======== MATERIAL FOR THIS TASK ========

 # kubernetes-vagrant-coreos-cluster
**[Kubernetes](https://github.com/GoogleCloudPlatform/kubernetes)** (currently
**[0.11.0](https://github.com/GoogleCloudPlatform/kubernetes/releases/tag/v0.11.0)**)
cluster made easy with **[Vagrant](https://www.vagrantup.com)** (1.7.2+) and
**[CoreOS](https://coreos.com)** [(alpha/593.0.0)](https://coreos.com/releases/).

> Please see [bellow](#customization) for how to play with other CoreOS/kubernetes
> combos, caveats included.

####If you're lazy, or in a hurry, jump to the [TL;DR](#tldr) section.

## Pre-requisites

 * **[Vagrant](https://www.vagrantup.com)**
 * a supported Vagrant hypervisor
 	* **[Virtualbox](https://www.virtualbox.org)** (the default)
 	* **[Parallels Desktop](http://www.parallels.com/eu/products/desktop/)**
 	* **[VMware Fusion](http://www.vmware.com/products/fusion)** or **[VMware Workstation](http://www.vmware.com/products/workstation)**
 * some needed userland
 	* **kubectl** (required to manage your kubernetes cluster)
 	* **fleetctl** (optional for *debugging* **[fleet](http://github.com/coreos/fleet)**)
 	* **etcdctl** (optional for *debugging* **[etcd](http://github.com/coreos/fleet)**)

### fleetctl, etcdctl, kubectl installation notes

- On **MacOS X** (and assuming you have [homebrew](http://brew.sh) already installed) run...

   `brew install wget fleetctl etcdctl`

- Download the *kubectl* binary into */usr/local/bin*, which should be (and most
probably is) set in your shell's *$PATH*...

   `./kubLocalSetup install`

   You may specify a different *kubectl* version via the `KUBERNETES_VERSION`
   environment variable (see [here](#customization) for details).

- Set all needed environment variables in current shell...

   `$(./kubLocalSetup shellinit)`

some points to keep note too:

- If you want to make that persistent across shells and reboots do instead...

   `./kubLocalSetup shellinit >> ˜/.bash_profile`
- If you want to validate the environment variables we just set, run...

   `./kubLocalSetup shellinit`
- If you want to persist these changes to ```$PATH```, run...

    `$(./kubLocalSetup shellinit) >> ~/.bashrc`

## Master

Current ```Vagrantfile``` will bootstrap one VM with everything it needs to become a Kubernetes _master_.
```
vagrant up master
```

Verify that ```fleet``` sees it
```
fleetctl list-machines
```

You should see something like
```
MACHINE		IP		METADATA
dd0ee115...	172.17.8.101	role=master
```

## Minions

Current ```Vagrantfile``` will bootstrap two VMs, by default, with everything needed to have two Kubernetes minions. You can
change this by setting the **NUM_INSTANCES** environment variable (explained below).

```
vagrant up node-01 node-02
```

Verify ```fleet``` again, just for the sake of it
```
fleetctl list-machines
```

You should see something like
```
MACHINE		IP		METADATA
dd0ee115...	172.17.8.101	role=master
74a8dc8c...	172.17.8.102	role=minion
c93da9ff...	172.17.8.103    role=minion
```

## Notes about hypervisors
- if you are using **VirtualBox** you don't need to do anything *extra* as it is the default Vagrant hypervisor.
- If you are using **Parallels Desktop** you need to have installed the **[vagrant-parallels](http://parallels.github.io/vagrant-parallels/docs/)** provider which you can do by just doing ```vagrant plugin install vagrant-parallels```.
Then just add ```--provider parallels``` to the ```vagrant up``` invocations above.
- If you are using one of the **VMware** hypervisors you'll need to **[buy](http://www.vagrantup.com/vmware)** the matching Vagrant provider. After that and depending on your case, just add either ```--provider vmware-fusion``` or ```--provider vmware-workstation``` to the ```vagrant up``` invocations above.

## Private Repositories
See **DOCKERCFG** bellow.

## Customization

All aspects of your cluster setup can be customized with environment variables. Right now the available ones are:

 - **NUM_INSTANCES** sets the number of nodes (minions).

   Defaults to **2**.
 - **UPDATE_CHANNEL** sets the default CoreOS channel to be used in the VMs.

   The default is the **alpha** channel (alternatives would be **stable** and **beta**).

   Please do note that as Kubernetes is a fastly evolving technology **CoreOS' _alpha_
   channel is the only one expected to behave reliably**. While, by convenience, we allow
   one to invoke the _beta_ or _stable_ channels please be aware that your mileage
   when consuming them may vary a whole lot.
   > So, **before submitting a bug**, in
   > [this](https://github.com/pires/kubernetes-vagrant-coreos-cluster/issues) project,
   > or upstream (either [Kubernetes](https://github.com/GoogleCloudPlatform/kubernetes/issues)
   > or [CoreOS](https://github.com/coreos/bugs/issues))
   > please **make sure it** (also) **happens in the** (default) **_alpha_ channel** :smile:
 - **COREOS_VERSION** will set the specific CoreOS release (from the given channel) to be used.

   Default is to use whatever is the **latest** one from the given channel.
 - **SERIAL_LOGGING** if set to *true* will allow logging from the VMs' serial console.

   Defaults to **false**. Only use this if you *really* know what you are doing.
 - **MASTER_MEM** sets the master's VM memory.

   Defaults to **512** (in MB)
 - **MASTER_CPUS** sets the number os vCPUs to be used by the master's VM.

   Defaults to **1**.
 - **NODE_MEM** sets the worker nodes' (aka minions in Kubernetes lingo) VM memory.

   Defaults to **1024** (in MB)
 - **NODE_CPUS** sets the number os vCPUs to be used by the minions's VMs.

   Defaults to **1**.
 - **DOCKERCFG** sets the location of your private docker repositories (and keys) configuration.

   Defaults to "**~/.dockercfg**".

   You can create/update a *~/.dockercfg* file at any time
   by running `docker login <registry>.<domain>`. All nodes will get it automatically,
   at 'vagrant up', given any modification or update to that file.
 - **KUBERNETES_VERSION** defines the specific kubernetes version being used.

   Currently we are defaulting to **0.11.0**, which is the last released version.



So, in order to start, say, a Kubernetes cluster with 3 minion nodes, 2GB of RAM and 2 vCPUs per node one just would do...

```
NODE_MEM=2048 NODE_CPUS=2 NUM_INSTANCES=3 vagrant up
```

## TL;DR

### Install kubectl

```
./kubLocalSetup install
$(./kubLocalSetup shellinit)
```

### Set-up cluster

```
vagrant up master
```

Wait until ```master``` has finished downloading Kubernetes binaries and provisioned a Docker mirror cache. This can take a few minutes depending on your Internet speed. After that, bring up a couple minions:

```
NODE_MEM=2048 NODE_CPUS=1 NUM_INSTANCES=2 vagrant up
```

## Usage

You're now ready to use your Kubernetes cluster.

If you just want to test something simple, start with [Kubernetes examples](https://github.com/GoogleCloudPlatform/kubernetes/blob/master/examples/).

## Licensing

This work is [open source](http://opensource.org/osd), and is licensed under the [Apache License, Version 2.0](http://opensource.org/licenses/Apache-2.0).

========

## ASSIGNED TASK
Write out again, exactly, the lines from the one holding "You're now ready" through the end of the listing, with both ends included.

## RESPONSE FOR THIS EXERCISE
You're now ready to use your Kubernetes cluster.

If you just want to test something simple, start with [Kubernetes examples](https://github.com/GoogleCloudPlatform/kubernetes/blob/master/examples/).

## Licensing

This work is [open source](http://opensource.org/osd), and is licensed under the [Apache License, Version 2.0](http://opensource.org/licenses/Apache-2.0).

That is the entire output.